Rp 72 Miliar tersebut terbagi dalam delapan nomenklatur utama. Masing-masing; operasional senilai Rp 10 Miliar lebih, logistik di angka Rp 6 Miliar lebih, Pokja dan honor mencapai Rp 1 Miliar lebih, sosialisasi hingga Rp 5 Miliar lebih, kampanye di Rp 15 Miliar lebih, perjalanan dinas luar daerah Rp 4 Miliar lebih, pejalanan dinas dalam daerah Rp 1 Miliar lebih, serta Raker Rakor dan Bimtek dengan nilai Rp 28 Miliar lebih.

Usulan anggaran pelaksanaan Pilkada Sulawesi Barat itu dianggap terlalu besar oleh lembaga pemantau Pemilu 2024, Forum Strategis Pembangunan Sosial (FORES) wilayah Sulawesi Barat. Koordinator wilayah FORES Sulawesi Barat, Syamsuriadi menilai, anggaran Raker Rakor, Bimtek serta usulan biaya perjalanan dinas kelewat tinggi.
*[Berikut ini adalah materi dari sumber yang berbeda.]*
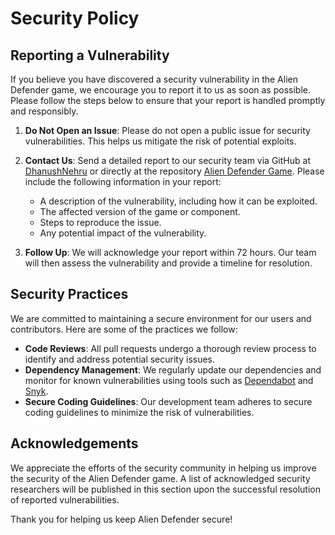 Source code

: # Security Policy

## Reporting a Vulnerability

If you believe you have discovered a security vulnerability in the Alien Defender game, we encourage you to report it to us as soon as possible. Please follow the steps below to ensure that your report is handled promptly and responsibly.

1. **Do Not Open an Issue**: Please do not open a public issue for security vulnerabilities. This helps us mitigate the risk of potential exploits.

2. **Contact Us**: Send a detailed report to our security team via GitHub at [DhanushNehru](https://github.com/DhanushNehru) or directly at the repository [Alien Defender Game](https://github.com/DhanushNehru/alien-defender-game). Please include the following information in your report:
   - A description of the vulnerability, including how it can be exploited.
   - The affected version of the game or component.
   - Steps to reproduce the issue.
   - Any potential impact of the vulnerability.

3. **Follow Up**: We will acknowledge your report within 72 hours. Our team will then assess the vulnerability and provide a timeline for resolution.

## Security Practices

We are committed to maintaining a secure environment for our users and contributors. Here are some of the practices we follow:

- **Code Reviews**: All pull requests undergo a thorough review process to identify and address potential security issues.
- **Dependency Management**: We regularly update our dependencies and monitor for known vulnerabilities using tools such as [Dependabot](https://github.com/dependabot) and [Snyk](https://snyk.io/).
- **Secure Coding Guidelines**: Our development team adheres to secure coding guidelines to minimize the risk of vulnerabilities.

## Acknowledgements

We appreciate the efforts of the security community in helping us improve the security of the Alien Defender game. A list of acknowledged security researchers will be published in this section upon the successful resolution of reported vulnerabilities.

Thank you for helping us keep Alien Defender secure! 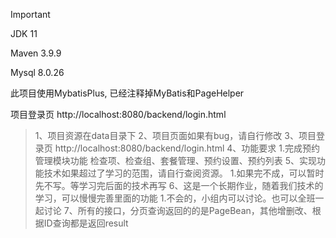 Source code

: > [!IMPORTANT]
>
> JDK 11
> 
> Maven 3.9.9
> 
> Mysql 8.0.26
> 
> 此项目使用MybatisPlus,  已经注释掉MyBatis和PageHelper

项目登录页 http://localhost:8080/backend/login.html



> 1、项目资源在data目录下
> 2、项目页面如果有bug，请自行修改
> 3、项目登录页 http://localhost:8080/backend/login.html
> 4、功能要求
>     1.完成预约管理模块功能
>         检查项、检查组、套餐管理、预约设置、预约列表
> 5、实现功能技术如果超过了学习的范围，请自行查阅资源。
>     1.如果完不成，可以暂时先不写。等学习完后面的技术再写
> 6、这是一个长期作业，随着我们技术的学习，可以慢慢完善里面的功能
>     1.不会的，小组内可以讨论。也可以全班一起讨论
> 7、所有的接口，分页查询返回的的是PageBean，其他增删改、根据ID查询都是返回result
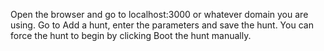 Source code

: Open the browser and go to localhost:3000 or whatever domain you are using.
Go to Add a hunt, enter the parameters and save the hunt. You can force the hunt to begin
by clicking Boot the hunt manually.
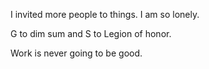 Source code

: I invited more people to things. I am so lonely.

G to dim sum and S to Legion of honor.

Work is never going to be good.
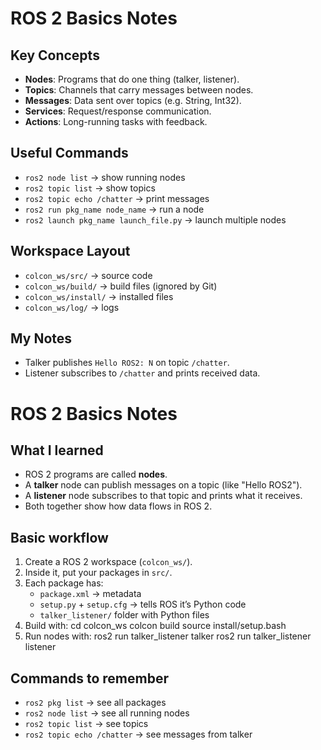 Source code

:# ROS 2 Basics Notes

## Key Concepts
- **Nodes**: Programs that do one thing (talker, listener).
- **Topics**: Channels that carry messages between nodes.
- **Messages**: Data sent over topics (e.g. String, Int32).
- **Services**: Request/response communication.
- **Actions**: Long-running tasks with feedback.

## Useful Commands
- `ros2 node list` → show running nodes
- `ros2 topic list` → show topics
- `ros2 topic echo /chatter` → print messages
- `ros2 run pkg_name node_name` → run a node
- `ros2 launch pkg_name launch_file.py` → launch multiple nodes

## Workspace Layout
- `colcon_ws/src/` → source code
- `colcon_ws/build/` → build files (ignored by Git)
- `colcon_ws/install/` → installed files
- `colcon_ws/log/` → logs

## My Notes
- Talker publishes `Hello ROS2: N` on topic `/chatter`.
- Listener subscribes to `/chatter` and prints received data.

# ROS 2 Basics Notes

## What I learned
- ROS 2 programs are called **nodes**.
- A **talker** node can publish messages on a topic (like "Hello ROS2").
- A **listener** node subscribes to that topic and prints what it receives.
- Both together show how data flows in ROS 2.

## Basic workflow
1. Create a ROS 2 workspace (`colcon_ws/`).
2. Inside it, put your packages in `src/`.
3. Each package has:
   - `package.xml` → metadata
   - `setup.py` + `setup.cfg` → tells ROS it’s Python code
   - `talker_listener/` folder with Python files
4. Build with:
cd colcon_ws
colcon build
source install/setup.bash
5. Run nodes with:
ros2 run talker_listener talker
ros2 run talker_listener listener

## Commands to remember
- `ros2 pkg list` → see all packages
- `ros2 node list` → see all running nodes
- `ros2 topic list` → see topics
- `ros2 topic echo /chatter` → see messages from talker
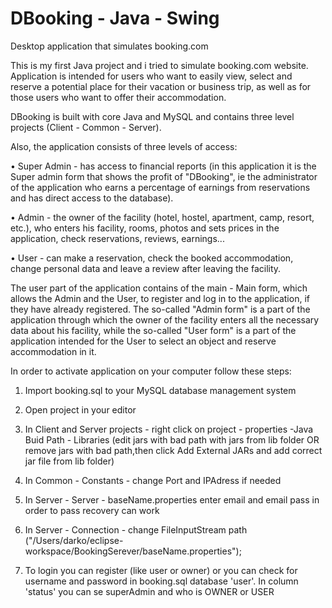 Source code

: # DBooking - Java - Swing

 Desktop application that simulates booking.com
 
 
This is my first Java project and i tried to simulate booking.com website.
Application is intended for users who want to easily view, select and reserve a potential place for their vacation or business trip, as well as for those users who want to offer their accommodation.

DBooking is built with core Java and MySQL and contains three level projects (Client - Common - Server).

Also, the application consists of three levels of access:

• Super Admin - has access to financial reports (in this application it is the Super admin form that shows the profit of "DBooking", ie the administrator of the application who earns a percentage of earnings from reservations and has direct access to the database).

• Admin - the owner of the facility (hotel, hostel, apartment, camp, resort, etc.), who enters his facility, rooms, photos and sets prices in the application, check reservations, reviews, earnings...

• User - can make a reservation, check the booked accommodation, change personal data and leave a review after leaving the facility.

The user part of the application contains of the main - Main form, which allows the Admin and the User, to register and log in to the application, if they have already registered.
The so-called "Admin form" is a part of the application through which the owner of the facility enters all the necessary data about his facility, while the so-called "User form" is a part of the application intended for the User to select an object and reserve accommodation in it.

In order to activate application on your computer follow these steps: 

1) Import booking.sql to your MySQL database management system

2) Open project in your editor   

3) In Client and Server projects - right click on project - properties -Java Buid Path - Libraries (edit jars with bad path with jars from lib folder OR remove jars with bad path,then click Add External JARs and add correct jar file from lib folder)

4) In Common - Constants - change Port and IPAdress if needed

5) In Server - Server - baseName.properties enter email and email pass in order to pass recovery can work

6) In Server - Connection - change FileInputStream path ("/Users/darko/eclipse-workspace/BookingSerever/baseName.properties");

7) To login you can register (like user or owner) or you can check for username and password in booking.sql database 'user'. In column 'status' you can se superAdmin and who is OWNER or USER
"Biaya rapat yang diusulkan oleh KPU Sulawesi Barat sangat fantastis dan tidak berdasar pada azas efisiensi dan manfaat. Dari total anggaran sebesar 72 M, sekitar 39 Persen habis hanya untuk kegiatan rapat," ucap Syamsuriadi dalam keterangan tertulis yang diterima WACANA.Info, Jumat (25/08).

Rincian Usulan Anggaran Pilkada Sulbar Tahun 2024. (Foto/Istimewa)

Bercermin dari cuan yang akan dihabiskan di item  Raker Rakor, Bimtek serta usulan biaya perjalanan dinas itu, KPU Provinsi Sulawesi Barat harus menghabiskan anggaran senilai 2 hingga 3 Miliar perbulannya. KPU akan disibukkan dengan kegiatan rapat dan serangkaian perjalanan dinas, sementara di saat bersamaan ada banyak tahapan Pilkada yang lebih krusial.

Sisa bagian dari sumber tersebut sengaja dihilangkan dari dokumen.